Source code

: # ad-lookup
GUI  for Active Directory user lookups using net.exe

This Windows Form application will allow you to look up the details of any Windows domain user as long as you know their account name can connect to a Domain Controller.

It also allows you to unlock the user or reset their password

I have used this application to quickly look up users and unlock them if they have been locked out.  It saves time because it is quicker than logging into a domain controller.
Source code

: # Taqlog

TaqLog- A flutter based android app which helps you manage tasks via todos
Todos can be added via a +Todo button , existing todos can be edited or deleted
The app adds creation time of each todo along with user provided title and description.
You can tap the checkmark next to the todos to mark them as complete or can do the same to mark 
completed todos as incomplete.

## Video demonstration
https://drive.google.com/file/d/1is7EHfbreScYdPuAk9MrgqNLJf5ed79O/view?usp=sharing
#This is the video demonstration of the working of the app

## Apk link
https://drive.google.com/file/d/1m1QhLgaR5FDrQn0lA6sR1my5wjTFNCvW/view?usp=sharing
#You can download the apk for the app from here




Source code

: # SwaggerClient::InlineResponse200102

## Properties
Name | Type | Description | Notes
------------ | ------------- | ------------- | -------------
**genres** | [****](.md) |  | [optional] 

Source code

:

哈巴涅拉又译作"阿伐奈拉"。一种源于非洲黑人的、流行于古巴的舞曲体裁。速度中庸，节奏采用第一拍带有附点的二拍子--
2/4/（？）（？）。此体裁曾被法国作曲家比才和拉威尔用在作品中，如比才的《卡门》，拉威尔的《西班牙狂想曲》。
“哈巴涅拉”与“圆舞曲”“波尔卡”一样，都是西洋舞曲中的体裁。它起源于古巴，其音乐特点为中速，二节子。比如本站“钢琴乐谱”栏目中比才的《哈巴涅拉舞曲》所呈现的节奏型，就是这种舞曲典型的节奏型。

-- DIRECTIONS --
Restate all entries above verbatim.

-- OUTPUT OF THE TASK --
Source code

: # ad-lookup
GUI  for Active Directory user lookups using net.exe

This Windows Form application will allow you to look up the details of any Windows domain user as long as you know their account name can connect to a Domain Controller.

It also allows you to unlock the user or reset their password

I have used this application to quickly look up users and unlock them if they have been locked out.  It saves time because it is quicker than logging into a domain controller.
Source code

: # Taqlog

TaqLog- A flutter based android app which helps you manage tasks via todos
Todos can be added via a +Todo button , existing todos can be edited or deleted
The app adds creation time of each todo along with user provided title and description.
You can tap the checkmark next to the todos to mark them as complete or can do the same to mark 
completed todos as incomplete.

## Video demonstration
https://drive.google.com/file/d/1is7EHfbreScYdPuAk9MrgqNLJf5ed79O/view?usp=sharing
#This is the video demonstration of the working of the app

## Apk link
https://drive.google.com/file/d/1m1QhLgaR5FDrQn0lA6sR1my5wjTFNCvW/view?usp=sharing
#You can download the apk for the app from here




Source code

: # SwaggerClient::InlineResponse200102

## Properties
Name | Type | Description | Notes
------------ | ------------- | ------------- | -------------
**genres** | [****](.md) |  | [optional] 

Source code

:

哈巴涅拉又译作"阿伐奈拉"。一种源于非洲黑人的、流行于古巴的舞曲体裁。速度中庸，节奏采用第一拍带有附点的二拍子--
2/4/（？）（？）。此体裁曾被法国作曲家比才和拉威尔用在作品中，如比才的《卡门》，拉威尔的《西班牙狂想曲》。
“哈巴涅拉”与“圆舞曲”“波尔卡”一样，都是西洋舞曲中的体裁。它起源于古巴，其音乐特点为中速，二节子。比如本站“钢琴乐谱”栏目中比才的《哈巴涅拉舞曲》所呈现的节奏型，就是这种舞曲典型的节奏型。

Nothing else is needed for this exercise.